Download the model and run the following code to obtain the results.
python run_repro.py --model model.onnx --oracle oracle.pkl

from __future__ import annotations

import argparse
import os
import pickle
import sys
import traceback
from pathlib import Path

import numpy as np


def _ensure_repo_tvm() -> None:
    repo_root = Path(__file__).resolve().parents[3]
    tvm_python = repo_root / "tvm" / "python"
    tvm_build = repo_root / "tvm" / "build"
    if tvm_python.exists():
        sys.path.insert(0, tvm_python.as_posix())
    if "TVM_LIBRARY_PATH" not in os.environ and tvm_build.exists():
        os.environ["TVM_LIBRARY_PATH"] = tvm_build.as_posix()


def _load_oracle_inputs(path: Path) -> dict[str, np.ndarray]:
    obj = pickle.loads(path.read_bytes())
    inp = obj.get("input", obj)
    if not isinstance(inp, dict):
        raise ValueError("oracle.pkl does not contain a dict input")
    return {k: np.array(v) for k, v in inp.items()}


def _run_ort(model_path: Path, inputs: dict[str, np.ndarray]) -> None:
    import onnxruntime as ort  # type: ignore

    np.set_printoptions(threshold=np.inf, linewidth=200)
    sess = ort.InferenceSession(model_path.as_posix(), providers=["CPUExecutionProvider"])
    outs = sess.run(None, inputs)
    outs_np = [np.array(v) for v in outs]
    print("ONNXRuntime:\n", outs_np)
    for o, a in zip(sess.get_outputs(), outs_np):
        print("[ort] output", o.name, "shape=", a.shape, "dtype=", a.dtype, "min/max=", (a.min(), a.max()))

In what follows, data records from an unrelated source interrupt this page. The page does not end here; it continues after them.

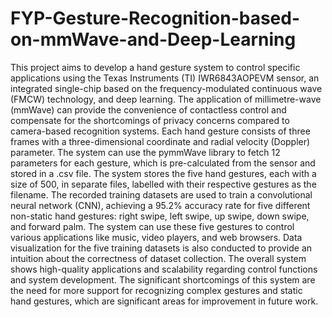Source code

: ﻿# FYP-Gesture-Recognition-based-on-mmWave-and-Deep-Learning
This project aims to develop a hand gesture system to control specific applications
using the Texas Instruments (TI) IWR6843AOPEVM sensor, an integrated
single-chip based on the frequency-modulated continuous wave (FMCW) technology,
and deep learning. The application of millimetre-wave (mmWave) can
provide the convenience of contactless control and compensate for the shortcomings
of privacy concerns compared to camera-based recognition systems. Each
hand gesture consists of three frames with a three-dimensional coordinate and radial
velocity (Doppler) parameter. The system can use the pymmWave library to
fetch 12 parameters for each gesture, which is pre-calculated from the sensor and
stored in a .csv file. The system stores the five hand gestures, each with a size
of 500, in separate files, labelled with their respective gestures as the filename.
The recorded training datasets are used to train a convolutional neural network
(CNN), achieving a 95.2% accuracy rate for five different non-static hand gestures:
right swipe, left swipe, up swipe, down swipe, and forward palm. The system can
use these five gestures to control various applications like music, video players, and
web browsers. Data visualization for the five training datasets is also conducted
to provide an intuition about the correctness of dataset collection. The overall
system shows high-quality applications and scalability regarding control functions
and system development. The significant shortcomings of this system are the need
for more support for recognizing complex gestures and static hand gestures, which
are significant areas for improvement in future work.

def _run_tvm(model_path: Path, inputs: dict[str, np.ndarray]) -> None:
    _ensure_repo_tvm()
    import onnx  # type: ignore
    import tvm  # type: ignore
    from tvm import relax  # type: ignore
    from tvm.relax.frontend import onnx as rx_onnx  # type: ignore

    onnx_model = onnx.load(model_path.as_posix())
    shape_dict = {k: v.shape for k, v in inputs.items()}
    print("[tvm] shape_dict:", shape_dict)
    try:
        converted = rx_onnx.from_onnx(onnx_model, shape_dict=shape_dict)
        mod = converted[0] if isinstance(converted, (list, tuple)) else converted
        mod = relax.transform.DecomposeOpsForInference()(mod)
        # Expected to FAIL here due to topi.nn.prelu requiring 1-D slope
        mod = relax.transform.LegalizeOps()(mod)
        mod, params = relax.frontend.detach_params(mod)
        tgt = tvm.target.Target("llvm")
        pipeline = relax.pipeline.get_default_pipeline(tgt)
        with tvm.transform.PassContext(opt_level=3, config={"tir.enable_debug": False}):
            _ = relax.build(mod, target=tgt, params=params, relax_pipeline=pipeline)
        print("[tvm] UNEXPECTED: succeeded")
    except Exception as e:
        print("[tvm] FAILED:", type(e).__name__)
        tb = traceback.format_exc()
        print(tb, end="" if tb.endswith("\n") else "\n")
        print("\n[tvm] error repr:\n" + repr(e))


def main() -> int:
    ap = argparse.ArgumentParser()
    ap.add_argument("--model", type=Path, default=Path("model.onnx"))
    ap.add_argument("--oracle", type=Path, default=Path("oracle.pkl"))
    args = ap.parse_args()

    model_path = args.model.resolve()
    oracle_path = args.oracle.resolve()
    inputs = _load_oracle_inputs(oracle_path)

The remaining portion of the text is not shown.